Finding my center while teaching yoga classes

open awareness yoga

I’ve found my center again while teaching. It took a month.

Since I was in the middle of a (not yin) teacher training when I started my yin class at Liberation, and because it had been almost a year since I last taught a session with more than one student in it, it took some iterations for the pendulum to swing and steady.

Since last week, I realized something. I had been using this class as a way to practice the new teaching techniques I was learning instead of delivering a solid, tried-and-true Yin with Quinn experience. For example, last week I taught a tricky sequence with lots of rights over lefts and twisting and shifting and I got the sides of the body wrong a couple of times. This didn’t cause too much craziness in class, but it took me out of being present and got me in my head, trying to figure out how to mirror and speak and cue right and left every which way. Then, when it didn’t go smoothly, I got in my head about how I was not giving the people in attendance the experience they deserve and do they like me and will they come back and is this good enough, am I good enough?

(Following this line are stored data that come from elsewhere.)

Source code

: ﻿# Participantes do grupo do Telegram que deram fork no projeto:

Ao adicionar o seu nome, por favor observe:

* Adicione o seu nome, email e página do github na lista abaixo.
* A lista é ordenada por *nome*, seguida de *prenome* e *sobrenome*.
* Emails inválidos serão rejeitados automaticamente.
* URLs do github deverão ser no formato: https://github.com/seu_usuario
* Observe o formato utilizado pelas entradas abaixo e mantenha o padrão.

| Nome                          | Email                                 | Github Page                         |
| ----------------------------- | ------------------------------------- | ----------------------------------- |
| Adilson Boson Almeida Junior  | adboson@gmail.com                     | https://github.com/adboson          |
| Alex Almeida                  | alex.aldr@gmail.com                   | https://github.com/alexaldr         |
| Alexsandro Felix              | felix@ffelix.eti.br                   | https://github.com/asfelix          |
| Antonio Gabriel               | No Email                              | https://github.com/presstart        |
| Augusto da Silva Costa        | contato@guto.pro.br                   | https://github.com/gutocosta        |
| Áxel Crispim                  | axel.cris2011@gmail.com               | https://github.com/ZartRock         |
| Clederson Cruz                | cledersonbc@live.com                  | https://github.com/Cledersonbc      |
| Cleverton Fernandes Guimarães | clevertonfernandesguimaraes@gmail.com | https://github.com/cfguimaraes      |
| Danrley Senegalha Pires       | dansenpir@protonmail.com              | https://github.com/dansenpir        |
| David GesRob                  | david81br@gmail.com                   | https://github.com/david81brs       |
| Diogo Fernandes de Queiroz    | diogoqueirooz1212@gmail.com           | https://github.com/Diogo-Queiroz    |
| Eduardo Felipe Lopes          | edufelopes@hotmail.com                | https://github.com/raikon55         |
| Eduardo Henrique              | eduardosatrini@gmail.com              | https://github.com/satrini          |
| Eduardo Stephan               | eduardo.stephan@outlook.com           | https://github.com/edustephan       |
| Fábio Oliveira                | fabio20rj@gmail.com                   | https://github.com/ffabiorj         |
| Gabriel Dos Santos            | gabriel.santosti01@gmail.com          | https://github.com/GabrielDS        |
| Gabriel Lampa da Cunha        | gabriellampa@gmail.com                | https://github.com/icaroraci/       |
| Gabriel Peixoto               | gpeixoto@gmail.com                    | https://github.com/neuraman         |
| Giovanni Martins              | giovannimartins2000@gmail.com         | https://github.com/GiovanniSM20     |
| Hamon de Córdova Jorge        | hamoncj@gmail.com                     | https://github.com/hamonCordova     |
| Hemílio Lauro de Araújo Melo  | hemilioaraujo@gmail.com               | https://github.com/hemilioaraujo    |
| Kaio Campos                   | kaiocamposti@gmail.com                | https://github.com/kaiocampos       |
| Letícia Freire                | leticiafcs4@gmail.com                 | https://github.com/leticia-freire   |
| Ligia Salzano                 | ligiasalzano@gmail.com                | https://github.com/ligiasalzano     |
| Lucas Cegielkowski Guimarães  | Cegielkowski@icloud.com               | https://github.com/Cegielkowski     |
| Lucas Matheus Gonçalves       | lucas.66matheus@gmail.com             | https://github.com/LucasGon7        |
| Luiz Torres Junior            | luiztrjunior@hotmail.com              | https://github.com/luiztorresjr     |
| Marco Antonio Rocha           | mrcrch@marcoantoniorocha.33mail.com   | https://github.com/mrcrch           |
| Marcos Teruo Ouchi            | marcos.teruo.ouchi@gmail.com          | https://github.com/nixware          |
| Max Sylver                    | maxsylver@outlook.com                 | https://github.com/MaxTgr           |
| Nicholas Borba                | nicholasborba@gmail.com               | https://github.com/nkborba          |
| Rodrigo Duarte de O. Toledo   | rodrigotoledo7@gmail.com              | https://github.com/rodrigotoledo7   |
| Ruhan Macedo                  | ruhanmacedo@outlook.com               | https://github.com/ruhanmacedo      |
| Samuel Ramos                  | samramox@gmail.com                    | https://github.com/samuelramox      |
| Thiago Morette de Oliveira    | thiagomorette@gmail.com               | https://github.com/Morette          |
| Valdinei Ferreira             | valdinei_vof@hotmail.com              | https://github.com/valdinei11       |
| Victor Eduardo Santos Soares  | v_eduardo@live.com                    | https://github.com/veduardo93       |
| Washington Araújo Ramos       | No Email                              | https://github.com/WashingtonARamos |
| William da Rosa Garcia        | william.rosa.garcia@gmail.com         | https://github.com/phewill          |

Tonight was different. Tonight I went with what I knew well. Can you believe I had completely forgotten that I had a formula for a yin class? If I follow that formula, I can express the poses and philosophy clearly and creatively and help draw the class into a harmonized wavelength and relaxing experience. I can share what I practice real-time. As in, I’m not speaking from some memory, I’m speaking from Here and Now. I can’t do this when I’m trying out a bunch of new things. It’s possible when I follow the formula. There’s freedom to be found on this well-worn path. But what about the new stuff? How do I apply what I’m learning and evolve my teaching?

Answer: try one new thing a class.

Trying out one new thing at a time was a brilliant piece of advice from my teacher Amy, and I’m sticking to it as often as I can. I have never been a teacher who mirrored the class. Rights and lefts are hard enough for me as it is. Today, I successfully mirrored one pose. One new thing. Yes, I got in my head, but only for the moment. It went well, I returned to teaching with confidence, and class felt right. The students got the experience I feel obliged to offer, and I improved my teaching. As with every journey, bettering myself one step at a time.

Of course, when I start teaching hatha classes in the YogaWorks style (my teacher training), much of it will feel new to me, so there’s no avoiding that. At least the asanas and practice are familiar, so there is an anchor for confidence to build upon.

But, in teaching yin yoga, I’m glad I remembered that I’m not new. That I don’t have to deprive my yin students of the deeper experience because I feel I need to practice my new techniques and avoid what I’m already good at teaching. A beginner’s mind doesn’t have to mean I forget the experience I already have. One new thing at a time. It’s such a relief.